The judge, who began his charge after 4pm on Tuesday, continued it today.

He told the jury that Ms Hand had been drinking and had also taken cocaine between December 8 and December 9. If they assumed he got up around 7am for work on December 8th, 2018, he was up “for 33 hours at a trot” by the early afternoon of Sunday, December 9th. She had consumed alcohol between 4pm and 5pm on December 8, had not eaten substantially since Saturday night until a burger at the hotel on Sunday night. From hotel lift CCTV, she was still in possession of a bottle of Bacardi and a glass, he said.

Ms Kealey was away for a similar period of time and Mr McGregor and Mr Lawrence were also at the party from Saturday night into Sunday, he said.

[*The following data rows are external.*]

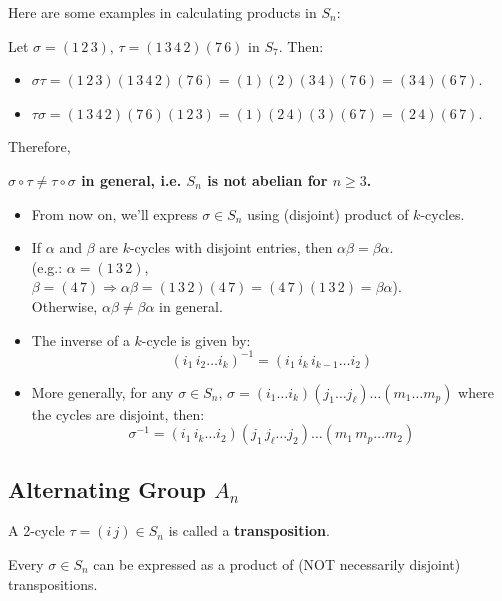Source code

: Here are some examples in calculating products in $S_n$:
\begin{example}
Let $\sigma = (1\,2\,3)$, $\tau = (1\,3\,4\,2)(7\,6)$ in $S_7$. Then:
\begin{itemize}
    \item $\sigma\tau = (1\,2\,3)(1\,3\,4\,2)(7\,6) = (1)(2)(3\,4)(7\,6) = (3\,4)(6\,7)$.
    \item $\tau\sigma = (1\,3\,4\,2)(7\,6)(1\,2\,3) = (1)(2\,4)(3)(6\,7) = (2\,4)(6\,7)$.
\end{itemize}
Therefore, 
\begin{center}
{\bf $\sigma \circ \tau \neq \tau \circ \sigma$ in general, i.e. $S_n$ is not abelian for $n \geq 3$.} 
\end{center}
\end{example}
\vspace{1em}
\begin{remark}
\begin{itemize}
    \item From now on, we'll express $\sigma \in S_n$ using (disjoint) product of $k$-cycles.
    \item If $\alpha$ and $\beta$ are $k$-cycles with disjoint entries, then $\alpha\beta = \beta\alpha$. \\
    (e.g.: $\alpha = (1\,3\,2)$, $\beta = (4\,7) \Rightarrow \alpha\beta = (1\,3\,2)(4\,7) = (4\,7)(1\,3\,2) = \beta\alpha$). \\
    Otherwise, $\alpha\beta \neq \beta\alpha$ in general.
    \item The inverse of a $k$-cycle is given by:
    \[ (i_1\,i_2 \dots i_k)^{-1} = (i_1\,i_k\,i_{k-1} \dots i_2) \]
    \item More generally, for any $\sigma \in S_n$, $\sigma = (i_1 \dots i_k)(j_1 \dots j_\ell) \dots (m_1 \dots m_p)$ where the cycles are disjoint, then:
    \[ \sigma^{-1} = (i_1\,i_k \dots i_2)(j_1\,j_\ell \dots j_2) \dots (m_1\,m_p \dots m_2) \]
\end{itemize}
\end{remark}

\subsection*{Alternating Group $A_n$}
\begin{definition}[Transposition]
A 2-cycle $\tau = (i\,j) \in S_n$ is called a \textbf{transposition}.
\end{definition}
\vspace{1em}
\begin{proposition}
Every $\sigma \in S_n$ can be expressed as a product of (NOT necessarily disjoint) transpositions.
\end{proposition}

He said the jury could use their common sense when examining CCTV evidence of Ms Hand and Mr Lawrence in the hotel lift, including their “confused” pushing of buttons in the lift in their efforts to get it to the seventh floor.

The jury should consider all the evidence and decide which parts of it to accept and which to reject. They should consider whether a witness has “an ax to grind” or is holding something back or could be “more open”.

He said witnesses are “notoriously inaccurate” about the time “especially when they have a jar on them”.

Other “silent” witnesses, such as CCTV, may be considered more reliable, he said. The jury would have to go through that, examine who does what, if they seem drunk or amorous.

The jury was not bound by the lawyers’ interpretation of the evidence, he said.

“What you are concerned with here is not just truth and lies, but credibility and reliability,” he told the jury. Sometimes evidence can’t be relied on because it’s lies, sometimes because things are misremembered, he said.

The defense case is that Mrs Hand had to explain things to her boyfriend when she arrived home in the early hours of December 10 and made up a story that she had been raped, that her accounts after the alleged rape were inconsistent and that her whole the story was nonsense, he said.

Ms Hand’s case was that she was abused and “in pieces” when she revealed the rape to her manager, Eimear Brennan, late on the night of December 9/10, saying she was afraid and did not want to hurt her boyfriend by telling him this one. the truth.

Earlier, during his arraignment on Tuesday, the judge addressed the issue of consent to sexual activity.

Juries should be cautious about drawing conclusions about what they think a person who accuses of sexual assault should or shouldn’t have done, he said. A person undergoing a stressful event, such as rape, can respond to it in ways that might seem irrational, especially if “burdened with substance use,” he said.